YOUR GOAL » Reproduce the material below line by line, beginning with its first line and ending with the line that contains "dla $K>0$ mamy"; leave out pictures.

PROVIDED MATERIAL »
____
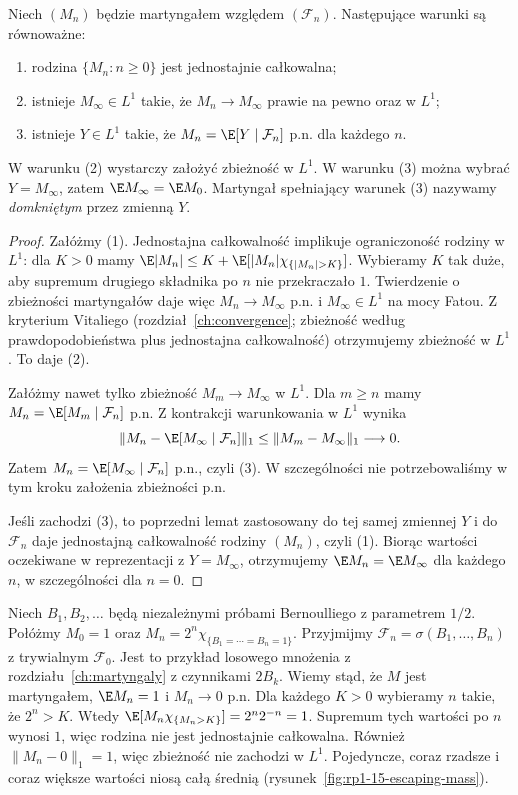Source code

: \begin{twierdzenie}
\label{thm:rp1-15-ui-martingale}
Niech $(M_n)$ będzie martyngałem względem
$(\mathcal F_n)$. Następujące warunki są równoważne:
\begin{enumerate}
\item rodzina $\{M_n:n\geq0\}$ jest jednostajnie całkowalna;
\item istnieje $M_\infty\in L^1$ takie, że
$M_n\to M_\infty$ prawie na pewno oraz w $L^1$;
\item istnieje $Y\in L^1$ takie, że
$M_n=\E[Y\mid\mathcal F_n]$ p.n. dla każdego $n$.
\end{enumerate}
W warunku (2) wystarczy założyć zbieżność
w $L^1$. W warunku (3) można wybrać
$Y=M_\infty$, zatem $\E M_\infty=\E M_0$.
Martyngał spełniający warunek (3) nazywamy
\emph{domkniętym} przez zmienną $Y$.
\end{twierdzenie}
\begin{proof}
Załóżmy (1). Jednostajna całkowalność implikuje
ograniczoność rodziny w $L^1$:
dla $K>0$ mamy
$\E|M_n|\leq K+\E[|M_n|\chi_{\{|M_n|>K\}}]$.
Wybieramy $K$ tak duże, aby supremum drugiego
składnika po $n$ nie przekraczało $1$.
Twierdzenie o zbieżności martyngałów daje więc
$M_n\to M_\infty$ p.n. i $M_\infty\in L^1$
na mocy Fatou. Z kryterium Vitaliego (rozdział~\ref{ch:convergence};
zbieżność według prawdopodobieństwa plus
jednostajna całkowalność) otrzymujemy zbieżność
w $L^1$. To daje (2).

Załóżmy nawet tylko zbieżność $M_m\to M_\infty$
w $L^1$. Dla $m\geq n$ mamy
$M_n=\E[M_m\mid\mathcal F_n]$ p.n.
Z kontrakcji warunkowania w $L^1$ wynika
\[
\|M_n-\E[M_\infty\mid\mathcal F_n]\|_1
\leq\|M_m-M_\infty\|_1\longrightarrow0.
\]
Zatem $M_n=\E[M_\infty\mid\mathcal F_n]$ p.n.,
czyli (3). W szczególności nie potrzebowaliśmy
w tym kroku założenia zbieżności p.n.

Jeśli zachodzi (3), to poprzedni lemat
zastosowany do tej samej zmiennej $Y$
i do $\mathcal F_n$ daje jednostajną całkowalność
rodziny $(M_n)$, czyli (1).
Biorąc wartości oczekiwane w reprezentacji
z $Y=M_\infty$, otrzymujemy $\E M_n=\E M_\infty$
dla każdego $n$, w szczególności dla $n=0$.
\end{proof}

\begin{przyklad}
Niech $B_1,B_2,\ldots$ będą niezależnymi
próbami Bernoulliego z parametrem $1/2$.
Połóżmy
$M_0=1$ oraz
$M_n=2^n\chi_{\{B_1=\cdots=B_n=1\}}$.
Przyjmijmy $\mathcal F_n=\sigma(B_1,\ldots,B_n)$
z trywialnym $\mathcal F_0$. Jest to przykład
losowego mnożenia z rozdziału~\ref{ch:martyngaly}
z czynnikami $2B_k$. Wiemy stąd, że $M$ jest
martyngałem, $\E M_n=1$ i $M_n\to0$ p.n.
Dla każdego $K>0$ wybieramy $n$ takie,
że $2^n>K$. Wtedy
$\E[M_n\chi_{\{M_n>K\}}]=2^n2^{-n}=1$.
Supremum tych wartości po $n$ wynosi $1$,
więc rodzina nie jest jednostajnie całkowalna.
Również $\|M_n-0\|_1=1$, więc zbieżność
nie zachodzi w $L^1$. Pojedyncze, coraz rzadsze
i coraz większe wartości niosą całą średnią
(rysunek~\ref{fig:rp1-15-escaping-mass}).
\end{przyklad}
____
OUTPUT OF THE TASK »
Source code

: \begin{twierdzenie}
\label{thm:rp1-15-ui-martingale}
Niech $(M_n)$ będzie martyngałem względem
$(\mathcal F_n)$. Następujące warunki są równoważne:
\begin{enumerate}
\item rodzina $\{M_n:n\geq0\}$ jest jednostajnie całkowalna;
\item istnieje $M_\infty\in L^1$ takie, że
$M_n\to M_\infty$ prawie na pewno oraz w $L^1$;
\item istnieje $Y\in L^1$ takie, że
$M_n=\E[Y\mid\mathcal F_n]$ p.n. dla każdego $n$.
\end{enumerate}
W warunku (2) wystarczy założyć zbieżność
w $L^1$. W warunku (3) można wybrać
$Y=M_\infty$, zatem $\E M_\infty=\E M_0$.
Martyngał spełniający warunek (3) nazywamy
\emph{domkniętym} przez zmienną $Y$.
\end{twierdzenie}
\begin{proof}
Załóżmy (1). Jednostajna całkowalność implikuje
ograniczoność rodziny w $L^1$:
dla $K>0$ mamy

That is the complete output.